(INFORMATION SUPPLIED begins)
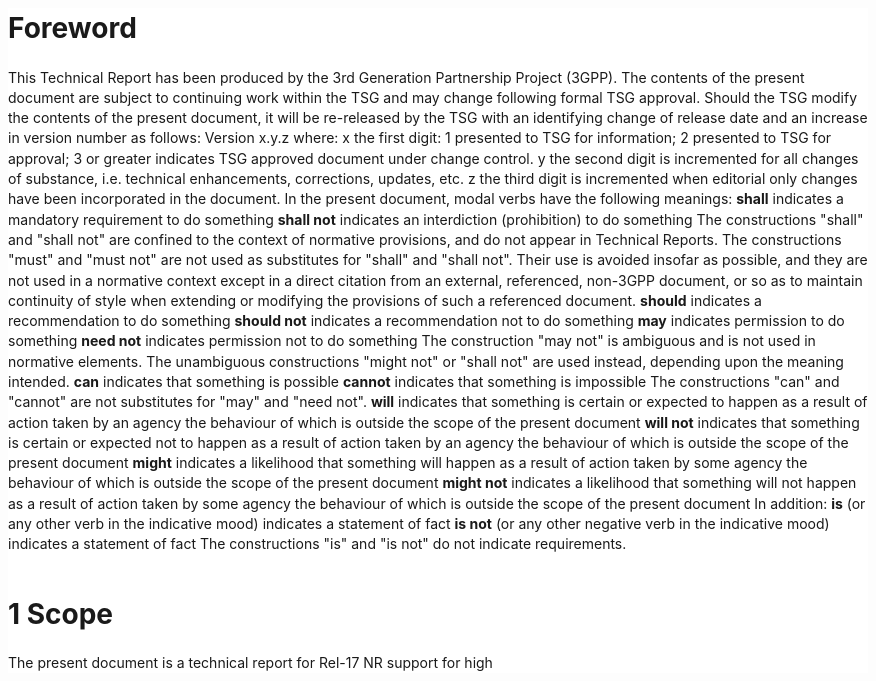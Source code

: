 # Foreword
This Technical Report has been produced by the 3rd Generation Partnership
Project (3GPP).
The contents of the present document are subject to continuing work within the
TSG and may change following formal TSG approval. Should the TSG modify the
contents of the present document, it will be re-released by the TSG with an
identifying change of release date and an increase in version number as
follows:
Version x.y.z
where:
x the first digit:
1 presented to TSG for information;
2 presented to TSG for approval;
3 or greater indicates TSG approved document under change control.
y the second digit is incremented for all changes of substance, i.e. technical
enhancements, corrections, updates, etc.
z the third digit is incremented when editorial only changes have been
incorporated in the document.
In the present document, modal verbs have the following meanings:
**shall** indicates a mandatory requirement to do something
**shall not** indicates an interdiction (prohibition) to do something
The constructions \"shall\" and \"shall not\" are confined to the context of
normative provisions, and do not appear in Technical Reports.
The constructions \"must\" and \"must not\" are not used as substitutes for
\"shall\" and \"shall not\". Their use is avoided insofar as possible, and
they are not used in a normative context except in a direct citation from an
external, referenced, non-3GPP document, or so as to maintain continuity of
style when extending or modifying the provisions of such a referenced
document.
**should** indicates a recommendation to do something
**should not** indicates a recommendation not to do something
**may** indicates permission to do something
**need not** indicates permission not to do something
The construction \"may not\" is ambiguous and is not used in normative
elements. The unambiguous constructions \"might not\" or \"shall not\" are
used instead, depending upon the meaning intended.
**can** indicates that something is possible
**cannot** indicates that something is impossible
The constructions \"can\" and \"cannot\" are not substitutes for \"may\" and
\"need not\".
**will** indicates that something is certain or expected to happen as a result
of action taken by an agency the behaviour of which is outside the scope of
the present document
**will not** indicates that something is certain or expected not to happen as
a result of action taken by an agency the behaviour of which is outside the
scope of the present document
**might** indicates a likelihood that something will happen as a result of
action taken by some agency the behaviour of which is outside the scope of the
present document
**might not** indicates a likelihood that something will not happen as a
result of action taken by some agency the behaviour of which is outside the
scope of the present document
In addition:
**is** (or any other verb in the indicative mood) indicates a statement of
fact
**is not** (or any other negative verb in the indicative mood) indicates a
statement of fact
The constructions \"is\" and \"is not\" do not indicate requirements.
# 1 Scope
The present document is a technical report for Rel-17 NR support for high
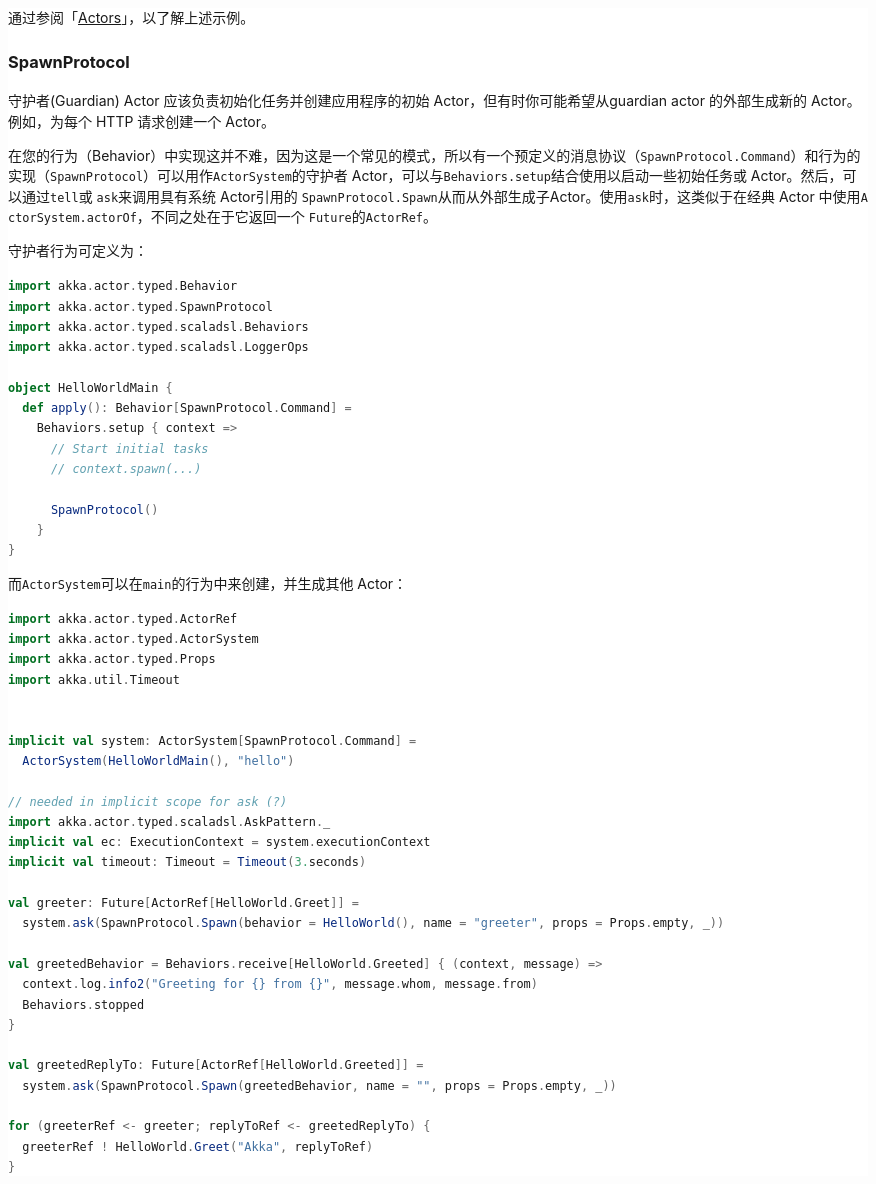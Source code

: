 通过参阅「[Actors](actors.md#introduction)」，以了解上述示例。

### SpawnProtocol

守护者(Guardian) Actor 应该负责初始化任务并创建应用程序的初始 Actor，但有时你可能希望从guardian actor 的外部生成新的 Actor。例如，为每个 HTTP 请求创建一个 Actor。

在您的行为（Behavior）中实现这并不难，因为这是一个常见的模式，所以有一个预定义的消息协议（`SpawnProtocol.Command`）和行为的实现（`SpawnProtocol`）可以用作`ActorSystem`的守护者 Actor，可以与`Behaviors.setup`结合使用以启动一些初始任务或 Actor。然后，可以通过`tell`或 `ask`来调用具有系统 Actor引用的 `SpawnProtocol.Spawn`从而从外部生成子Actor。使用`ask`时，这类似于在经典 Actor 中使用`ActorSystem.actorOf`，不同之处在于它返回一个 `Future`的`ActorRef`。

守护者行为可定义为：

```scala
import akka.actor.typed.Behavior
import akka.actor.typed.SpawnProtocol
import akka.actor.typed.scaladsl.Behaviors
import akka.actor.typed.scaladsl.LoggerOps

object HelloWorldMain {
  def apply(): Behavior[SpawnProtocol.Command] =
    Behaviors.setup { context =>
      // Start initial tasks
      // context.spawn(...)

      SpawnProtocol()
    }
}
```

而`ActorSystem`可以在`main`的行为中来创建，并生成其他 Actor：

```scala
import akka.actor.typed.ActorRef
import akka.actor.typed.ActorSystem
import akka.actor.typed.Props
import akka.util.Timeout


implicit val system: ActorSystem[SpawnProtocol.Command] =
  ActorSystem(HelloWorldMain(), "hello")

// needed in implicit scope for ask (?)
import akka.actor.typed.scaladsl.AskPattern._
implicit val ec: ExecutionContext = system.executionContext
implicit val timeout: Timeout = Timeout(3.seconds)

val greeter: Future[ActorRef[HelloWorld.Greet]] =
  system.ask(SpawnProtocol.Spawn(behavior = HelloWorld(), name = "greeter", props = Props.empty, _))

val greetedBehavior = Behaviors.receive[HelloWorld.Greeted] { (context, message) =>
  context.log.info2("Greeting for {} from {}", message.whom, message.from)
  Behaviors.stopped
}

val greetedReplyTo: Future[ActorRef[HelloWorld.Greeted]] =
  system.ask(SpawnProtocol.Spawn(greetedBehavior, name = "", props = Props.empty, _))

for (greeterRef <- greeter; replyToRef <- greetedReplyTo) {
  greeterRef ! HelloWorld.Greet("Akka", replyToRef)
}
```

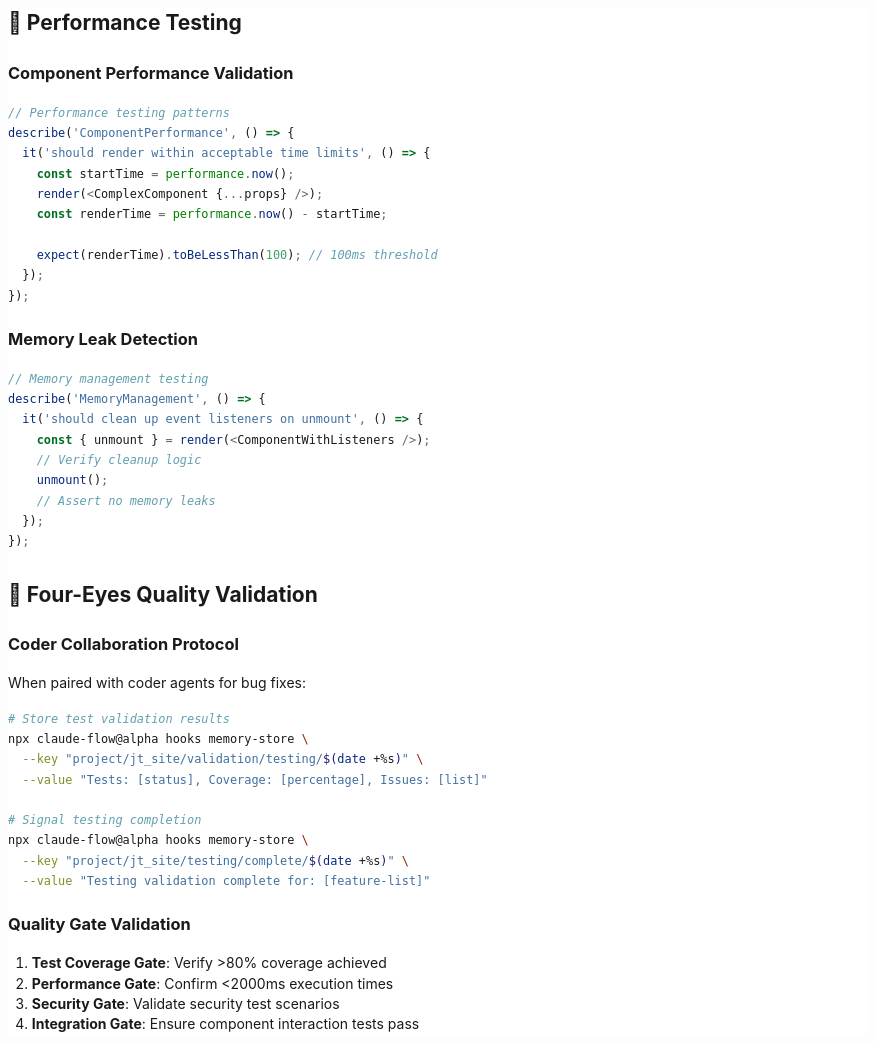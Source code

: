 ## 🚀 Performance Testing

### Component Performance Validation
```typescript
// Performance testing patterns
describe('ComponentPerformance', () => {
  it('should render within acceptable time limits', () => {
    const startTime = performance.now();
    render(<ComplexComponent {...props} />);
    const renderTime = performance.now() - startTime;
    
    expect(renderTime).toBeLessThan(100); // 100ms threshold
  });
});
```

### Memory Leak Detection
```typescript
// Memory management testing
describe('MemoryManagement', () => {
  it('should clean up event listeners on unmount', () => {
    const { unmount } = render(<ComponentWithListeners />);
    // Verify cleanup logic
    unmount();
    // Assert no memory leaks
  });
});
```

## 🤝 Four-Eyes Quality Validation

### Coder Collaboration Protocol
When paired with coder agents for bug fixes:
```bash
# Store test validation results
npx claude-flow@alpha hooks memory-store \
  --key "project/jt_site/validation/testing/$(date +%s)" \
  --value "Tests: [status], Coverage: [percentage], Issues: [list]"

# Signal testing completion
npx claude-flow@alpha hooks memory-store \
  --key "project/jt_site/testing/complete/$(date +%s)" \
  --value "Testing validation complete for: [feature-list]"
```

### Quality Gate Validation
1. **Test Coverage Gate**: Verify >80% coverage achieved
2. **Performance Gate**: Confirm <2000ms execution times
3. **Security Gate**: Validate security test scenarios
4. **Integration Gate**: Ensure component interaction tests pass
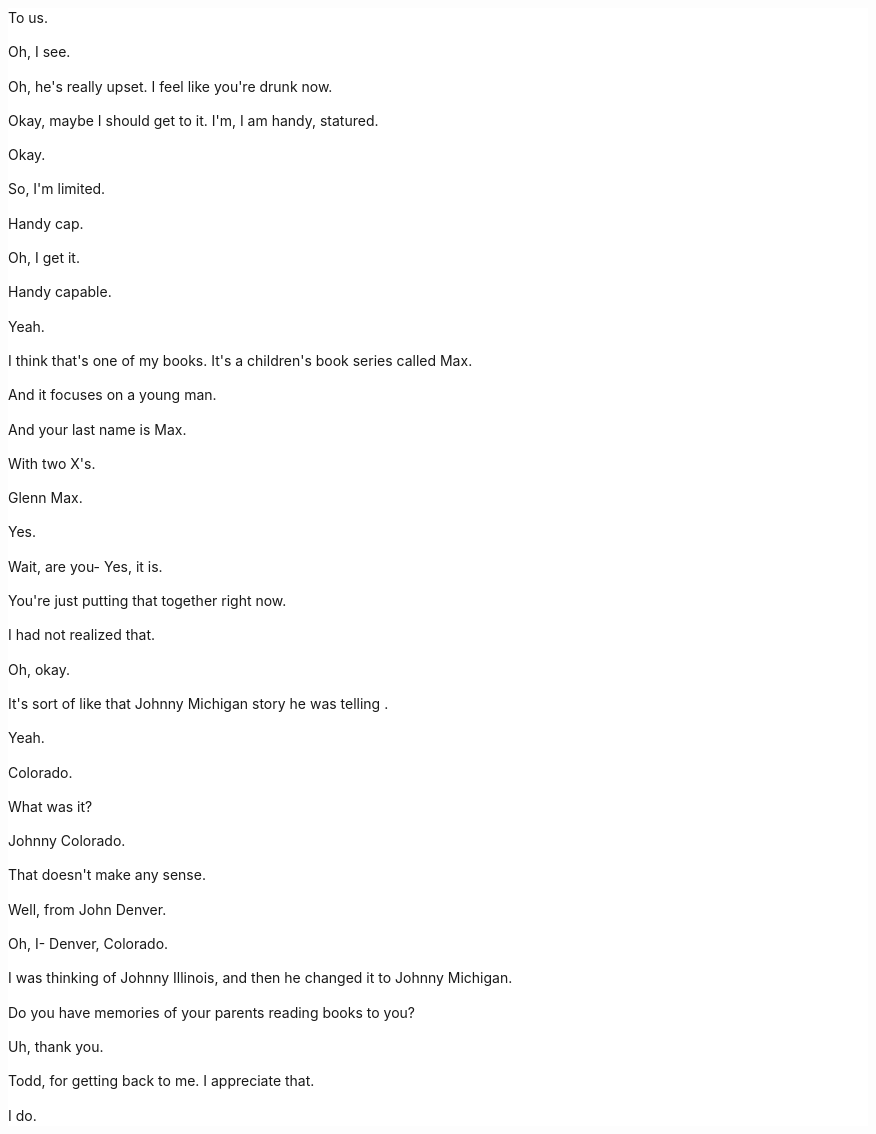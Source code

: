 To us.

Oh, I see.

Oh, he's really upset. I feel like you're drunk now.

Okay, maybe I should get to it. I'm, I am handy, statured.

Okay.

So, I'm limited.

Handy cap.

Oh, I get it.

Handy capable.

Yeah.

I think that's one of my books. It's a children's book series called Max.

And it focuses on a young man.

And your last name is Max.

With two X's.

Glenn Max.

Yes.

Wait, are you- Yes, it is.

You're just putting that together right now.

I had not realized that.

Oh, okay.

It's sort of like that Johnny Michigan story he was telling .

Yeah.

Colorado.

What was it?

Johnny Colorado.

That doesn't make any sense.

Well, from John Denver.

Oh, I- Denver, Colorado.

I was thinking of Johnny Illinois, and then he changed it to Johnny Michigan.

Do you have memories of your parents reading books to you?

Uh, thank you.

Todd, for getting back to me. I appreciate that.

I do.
(INFORMATION SUPPLIED ends)
> _YOUR ASSIGNMENT_
What's needed here is an exact repeat of all the records above, pictures excluded.

> _EXERCISE SOLUTION_
Source code

: # Foreword
This Technical Report has been produced by the 3rd Generation Partnership
Project (3GPP).
The contents of the present document are subject to continuing work within the
TSG and may change following formal TSG approval. Should the TSG modify the
contents of the present document, it will be re-released by the TSG with an
identifying change of release date and an increase in version number as
follows:
Version x.y.z
where:
x the first digit:
1 presented to TSG for information;
2 presented to TSG for approval;
3 or greater indicates TSG approved document under change control.
y the second digit is incremented for all changes of substance, i.e. technical
enhancements, corrections, updates, etc.
z the third digit is incremented when editorial only changes have been
incorporated in the document.
In the present document, modal verbs have the following meanings:
**shall** indicates a mandatory requirement to do something
**shall not** indicates an interdiction (prohibition) to do something
The constructions \"shall\" and \"shall not\" are confined to the context of
normative provisions, and do not appear in Technical Reports.
The constructions \"must\" and \"must not\" are not used as substitutes for
\"shall\" and \"shall not\". Their use is avoided insofar as possible, and
they are not used in a normative context except in a direct citation from an
external, referenced, non-3GPP document, or so as to maintain continuity of
style when extending or modifying the provisions of such a referenced
document.
**should** indicates a recommendation to do something
**should not** indicates a recommendation not to do something
**may** indicates permission to do something
**need not** indicates permission not to do something
The construction \"may not\" is ambiguous and is not used in normative
elements. The unambiguous constructions \"might not\" or \"shall not\" are
used instead, depending upon the meaning intended.
**can** indicates that something is possible
**cannot** indicates that something is impossible
The constructions \"can\" and \"cannot\" are not substitutes for \"may\" and
\"need not\".
**will** indicates that something is certain or expected to happen as a result
of action taken by an agency the behaviour of which is outside the scope of
the present document
**will not** indicates that something is certain or expected not to happen as
a result of action taken by an agency the behaviour of which is outside the
scope of the present document
**might** indicates a likelihood that something will happen as a result of
action taken by some agency the behaviour of which is outside the scope of the
present document
**might not** indicates a likelihood that something will not happen as a
result of action taken by some agency the behaviour of which is outside the
scope of the present document
In addition:
**is** (or any other verb in the indicative mood) indicates a statement of
fact
**is not** (or any other negative verb in the indicative mood) indicates a
statement of fact
The constructions \"is\" and \"is not\" do not indicate requirements.
# 1 Scope
The present document is a technical report for Rel-17 NR support for high
Source code

: 通过参阅「[Actors](actors.md#introduction)」，以了解上述示例。

### SpawnProtocol

守护者(Guardian) Actor 应该负责初始化任务并创建应用程序的初始 Actor，但有时你可能希望从guardian actor 的外部生成新的 Actor。例如，为每个 HTTP 请求创建一个 Actor。

在您的行为（Behavior）中实现这并不难，因为这是一个常见的模式，所以有一个预定义的消息协议（`SpawnProtocol.Command`）和行为的实现（`SpawnProtocol`）可以用作`ActorSystem`的守护者 Actor，可以与`Behaviors.setup`结合使用以启动一些初始任务或 Actor。然后，可以通过`tell`或 `ask`来调用具有系统 Actor引用的 `SpawnProtocol.Spawn`从而从外部生成子Actor。使用`ask`时，这类似于在经典 Actor 中使用`ActorSystem.actorOf`，不同之处在于它返回一个 `Future`的`ActorRef`。

守护者行为可定义为：

```scala
import akka.actor.typed.Behavior
import akka.actor.typed.SpawnProtocol
import akka.actor.typed.scaladsl.Behaviors
import akka.actor.typed.scaladsl.LoggerOps

object HelloWorldMain {
  def apply(): Behavior[SpawnProtocol.Command] =
    Behaviors.setup { context =>
      // Start initial tasks
      // context.spawn(...)

      SpawnProtocol()
    }
}
```

而`ActorSystem`可以在`main`的行为中来创建，并生成其他 Actor：

```scala
import akka.actor.typed.ActorRef
import akka.actor.typed.ActorSystem
import akka.actor.typed.Props
import akka.util.Timeout


implicit val system: ActorSystem[SpawnProtocol.Command] =
  ActorSystem(HelloWorldMain(), "hello")

// needed in implicit scope for ask (?)
import akka.actor.typed.scaladsl.AskPattern._
implicit val ec: ExecutionContext = system.executionContext
implicit val timeout: Timeout = Timeout(3.seconds)

val greeter: Future[ActorRef[HelloWorld.Greet]] =
  system.ask(SpawnProtocol.Spawn(behavior = HelloWorld(), name = "greeter", props = Props.empty, _))

val greetedBehavior = Behaviors.receive[HelloWorld.Greeted] { (context, message) =>
  context.log.info2("Greeting for {} from {}", message.whom, message.from)
  Behaviors.stopped
}

val greetedReplyTo: Future[ActorRef[HelloWorld.Greeted]] =
  system.ask(SpawnProtocol.Spawn(greetedBehavior, name = "", props = Props.empty, _))

for (greeterRef <- greeter; replyToRef <- greetedReplyTo) {
  greeterRef ! HelloWorld.Greet("Akka", replyToRef)
}
```

Source code

: ## 🚀 Performance Testing

### Component Performance Validation
```typescript
// Performance testing patterns
describe('ComponentPerformance', () => {
  it('should render within acceptable time limits', () => {
    const startTime = performance.now();
    render(<ComplexComponent {...props} />);
    const renderTime = performance.now() - startTime;
    
    expect(renderTime).toBeLessThan(100); // 100ms threshold
  });
});
```

### Memory Leak Detection
```typescript
// Memory management testing
describe('MemoryManagement', () => {
  it('should clean up event listeners on unmount', () => {
    const { unmount } = render(<ComponentWithListeners />);
    // Verify cleanup logic
    unmount();
    // Assert no memory leaks
  });
});
```

## 🤝 Four-Eyes Quality Validation

### Coder Collaboration Protocol
When paired with coder agents for bug fixes:
```bash
# Store test validation results
npx claude-flow@alpha hooks memory-store \
  --key "project/jt_site/validation/testing/$(date +%s)" \
  --value "Tests: [status], Coverage: [percentage], Issues: [list]"

# Signal testing completion
npx claude-flow@alpha hooks memory-store \
  --key "project/jt_site/testing/complete/$(date +%s)" \
  --value "Testing validation complete for: [feature-list]"
```

### Quality Gate Validation
1. **Test Coverage Gate**: Verify >80% coverage achieved
2. **Performance Gate**: Confirm <2000ms execution times
3. **Security Gate**: Validate security test scenarios
4. **Integration Gate**: Ensure component interaction tests pass
Source code

: To us.

Oh, I see.

Oh, he's really upset. I feel like you're drunk now.

Okay, maybe I should get to it. I'm, I am handy, statured.

Okay.

So, I'm limited.

Handy cap.

Oh, I get it.

Handy capable.

Yeah.

I think that's one of my books. It's a children's book series called Max.

And it focuses on a young man.

And your last name is Max.

With two X's.

Glenn Max.

Yes.

Wait, are you- Yes, it is.

You're just putting that together right now.

I had not realized that.

Oh, okay.

It's sort of like that Johnny Michigan story he was telling .

Yeah.

Colorado.

What was it?

Johnny Colorado.

That doesn't make any sense.

Well, from John Denver.

Oh, I- Denver, Colorado.

I was thinking of Johnny Illinois, and then he changed it to Johnny Michigan.

Do you have memories of your parents reading books to you?

Uh, thank you.

Todd, for getting back to me. I appreciate that.

I do.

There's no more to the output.